__Your goal__. Starting with the first line of the records, write out each line exactly until you have included the line containing "## Installation".

__Collection entries__.

-- Opening Marker --

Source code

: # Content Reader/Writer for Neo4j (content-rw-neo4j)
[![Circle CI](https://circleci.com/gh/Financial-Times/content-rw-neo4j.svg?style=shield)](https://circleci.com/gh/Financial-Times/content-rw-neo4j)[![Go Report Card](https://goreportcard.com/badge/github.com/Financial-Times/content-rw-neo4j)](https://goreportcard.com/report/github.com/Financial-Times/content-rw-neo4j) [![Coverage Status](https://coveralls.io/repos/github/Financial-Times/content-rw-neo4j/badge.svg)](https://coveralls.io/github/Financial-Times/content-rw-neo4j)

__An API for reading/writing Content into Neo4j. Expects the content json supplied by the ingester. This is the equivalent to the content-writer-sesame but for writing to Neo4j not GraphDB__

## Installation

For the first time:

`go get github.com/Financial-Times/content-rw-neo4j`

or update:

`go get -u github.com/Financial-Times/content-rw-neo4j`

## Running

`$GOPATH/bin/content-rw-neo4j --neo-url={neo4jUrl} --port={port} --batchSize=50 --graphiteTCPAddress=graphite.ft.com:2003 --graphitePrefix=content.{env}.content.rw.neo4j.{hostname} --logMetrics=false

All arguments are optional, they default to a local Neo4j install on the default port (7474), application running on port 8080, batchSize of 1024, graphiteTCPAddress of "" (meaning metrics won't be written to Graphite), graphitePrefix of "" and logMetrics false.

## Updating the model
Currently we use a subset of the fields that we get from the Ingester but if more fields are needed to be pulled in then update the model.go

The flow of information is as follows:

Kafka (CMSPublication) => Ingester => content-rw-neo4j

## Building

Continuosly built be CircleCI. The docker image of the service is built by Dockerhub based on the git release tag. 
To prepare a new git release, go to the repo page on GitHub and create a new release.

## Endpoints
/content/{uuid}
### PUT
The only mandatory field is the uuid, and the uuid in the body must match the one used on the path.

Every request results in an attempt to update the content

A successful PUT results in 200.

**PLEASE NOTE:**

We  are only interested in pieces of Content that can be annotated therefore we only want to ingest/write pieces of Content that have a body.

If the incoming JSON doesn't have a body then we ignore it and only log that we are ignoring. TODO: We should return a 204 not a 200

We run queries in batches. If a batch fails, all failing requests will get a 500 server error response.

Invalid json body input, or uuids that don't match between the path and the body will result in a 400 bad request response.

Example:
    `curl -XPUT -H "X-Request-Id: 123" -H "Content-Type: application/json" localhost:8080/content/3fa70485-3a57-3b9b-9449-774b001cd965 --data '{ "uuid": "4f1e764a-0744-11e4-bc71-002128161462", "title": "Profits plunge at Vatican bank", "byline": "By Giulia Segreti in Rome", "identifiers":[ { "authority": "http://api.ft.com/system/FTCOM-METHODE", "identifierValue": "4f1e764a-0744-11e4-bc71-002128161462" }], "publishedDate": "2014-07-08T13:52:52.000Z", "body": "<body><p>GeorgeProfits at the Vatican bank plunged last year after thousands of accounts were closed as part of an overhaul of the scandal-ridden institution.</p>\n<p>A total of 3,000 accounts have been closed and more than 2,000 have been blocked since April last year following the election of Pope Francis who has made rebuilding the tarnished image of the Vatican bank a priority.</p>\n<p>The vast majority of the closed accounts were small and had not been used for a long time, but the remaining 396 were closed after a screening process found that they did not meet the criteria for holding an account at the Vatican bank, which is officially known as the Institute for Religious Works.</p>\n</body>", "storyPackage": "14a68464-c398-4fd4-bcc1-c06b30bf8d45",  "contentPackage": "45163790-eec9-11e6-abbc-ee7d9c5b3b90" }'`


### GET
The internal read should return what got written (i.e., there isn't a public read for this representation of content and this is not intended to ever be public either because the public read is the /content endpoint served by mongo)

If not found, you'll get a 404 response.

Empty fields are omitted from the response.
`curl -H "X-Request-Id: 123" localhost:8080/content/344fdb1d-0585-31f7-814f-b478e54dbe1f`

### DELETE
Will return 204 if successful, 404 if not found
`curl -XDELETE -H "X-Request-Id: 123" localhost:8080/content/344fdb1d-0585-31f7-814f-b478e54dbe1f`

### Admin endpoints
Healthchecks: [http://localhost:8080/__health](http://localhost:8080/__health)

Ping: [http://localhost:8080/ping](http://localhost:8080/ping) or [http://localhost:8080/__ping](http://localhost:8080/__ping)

-- Closing Marker --

__Response area__.
Source code

: # Content Reader/Writer for Neo4j (content-rw-neo4j)
[![Circle CI](https://circleci.com/gh/Financial-Times/content-rw-neo4j.svg?style=shield)](https://circleci.com/gh/Financial-Times/content-rw-neo4j)[![Go Report Card](https://goreportcard.com/badge/github.com/Financial-Times/content-rw-neo4j)](https://goreportcard.com/report/github.com/Financial-Times/content-rw-neo4j) [![Coverage Status](https://coveralls.io/repos/github/Financial-Times/content-rw-neo4j/badge.svg)](https://coveralls.io/github/Financial-Times/content-rw-neo4j)

__An API for reading/writing Content into Neo4j. Expects the content json supplied by the ingester. This is the equivalent to the content-writer-sesame but for writing to Neo4j not GraphDB__

## Installation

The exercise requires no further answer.